Así que ayer el Juan Francisco ha espabilado las orejas, ha salido de la anestesia que le causaban la embriaguez y los tontos consejos (esos que te obligan a vivir en una realidad ficticia, engañosa y sometido a la «moral» de los demás), ha tomado su rifle de doble cañón y acribillado a su mujer: «Le disparé porque la amaba —dicen que alegó a la Policía–. No me arrepiento».

Ahora surge la pregunta: ¿tuvo razón el Juan Francisco al cometer ese asesinato? Yo creo que sí; después de todo, la realidad no resulta tan ingenua como queremos que sea: el engaño es el engaño, la traición es la traición y no hay remedio legal para eso… Es más, le aplaudo, pues contaba con motivo suficiente (todo asesino esconde alguno) y estaba en juego su honorabilidad. Porque así como las mujeres adoran convertirse en madres para cuidar de sus hijos y ocuparse de las cuestiones de la casa, los hombres debemos ser egoístas y amorales para custodiar mejor nuestros intereses familiares.

Me alegra que la haya matado. Me repugna escu­char cómo lo compadecen los tontos de mis com­pañeros, divulgando una compasión que, aunque parezca auténtica, para mí es hipócrita, dañina y apesta.
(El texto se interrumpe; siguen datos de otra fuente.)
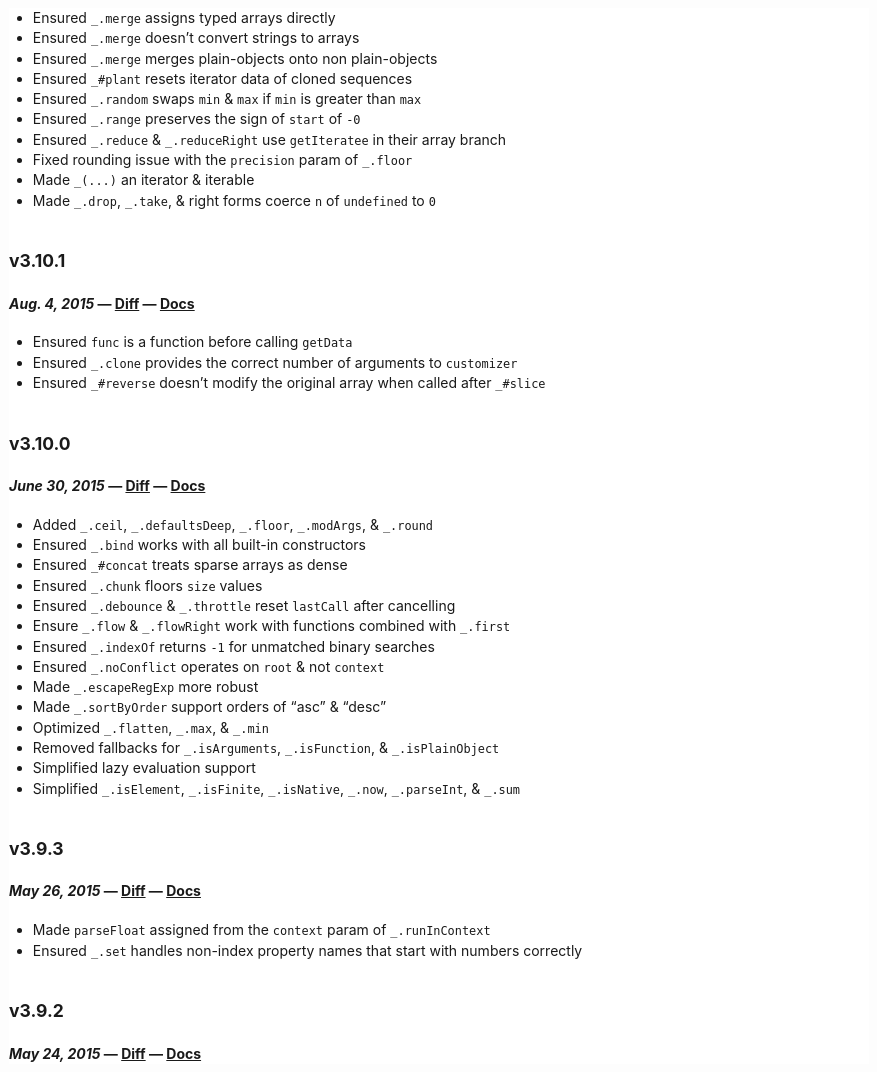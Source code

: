  * Ensured `_.merge` assigns typed arrays directly
 * Ensured `_.merge` doesn’t convert strings to arrays
 * Ensured `_.merge` merges plain-objects onto non plain-objects
 * Ensured `_#plant` resets iterator data of cloned sequences
 * Ensured `_.random` swaps `min` & `max` if `min` is greater than `max`
 * Ensured `_.range` preserves the sign of `start` of `-0`
 * Ensured `_.reduce` & `_.reduceRight` use `getIteratee` in their array branch
 * Fixed rounding issue with the `precision` param of `_.floor`
 * Made `_(...)` an iterator & iterable
 * Made `_.drop`, `_.take`, & right forms coerce `n` of `undefined` to `0`

## <sub>v3.10.1</sub>
#### _Aug. 4, 2015_ — [Diff](https://github.com/lodash/lodash/compare/3.10.0...3.10.1) — [Docs](https://github.com/lodash/lodash/blob/3.10.1/doc/README.md)

 * Ensured `func` is a function before calling `getData`
 * Ensured `_.clone` provides the correct number of arguments to `customizer`
 * Ensured `_#reverse` doesn’t modify the original array when called after `_#slice`

## <sub>v3.10.0</sub>
#### _June 30, 2015_ — [Diff](https://github.com/lodash/lodash/compare/3.9.3...3.10.0) — [Docs](https://github.com/lodash/lodash/blob/3.10.0/doc/README.md)

 * Added `_.ceil`, `_.defaultsDeep`, `_.floor`, `_.modArgs`, & `_.round`
 * Ensured `_.bind` works with all built-in constructors
 * Ensured `_#concat` treats sparse arrays as dense
 * Ensured `_.chunk` floors `size` values
 * Ensured `_.debounce` & `_.throttle` reset `lastCall` after cancelling
 * Ensure `_.flow` & `_.flowRight` work with functions combined with `_.first`
 * Ensured `_.indexOf` returns `-1` for unmatched binary searches
 * Ensured `_.noConflict` operates on `root` & not `context`
 * Made `_.escapeRegExp` more robust
 * Made `_.sortByOrder` support orders of “asc” & “desc”
 * Optimized `_.flatten`, `_.max`, & `_.min`
 * Removed fallbacks for `_.isArguments`, `_.isFunction`, & `_.isPlainObject`
 * Simplified lazy evaluation support
 * Simplified `_.isElement`, `_.isFinite`, `_.isNative`, `_.now`, `_.parseInt`, & `_.sum`

## <sub>v3.9.3</sub>
#### _May 26, 2015_ — [Diff](https://github.com/lodash/lodash/compare/3.9.2...3.9.3) — [Docs](https://github.com/lodash/lodash/blob/3.9.3/doc/README.md)

 * Made `parseFloat` assigned from the `context` param of `_.runInContext`
 * Ensured `_.set` handles non-index property names that start with numbers correctly

## <sub>v3.9.2</sub>
#### _May 24, 2015_ — [Diff](https://github.com/lodash/lodash/compare/3.9.0...3.9.2) — [Docs](https://github.com/lodash/lodash/blob/3.9.2/doc/README.md)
Mientras las gentes llenan sus bocas con empa­lagosas condolencias, me causa placer imaginar al Juan Francisco comiendo solo frente al cadáver recién quemado de su mujer, como dicen que la encontraron, con la vista puesta en algún punto in­finito e irrecuperable. Las manchas de sangre esparcidas por el suelo, la cocina revuelta, los restos de la comida en los platos aún sin recoger y, por fin, su rabia apagada por dentro.

Hoy pasan la noticia por la tele. Espero im­paciente.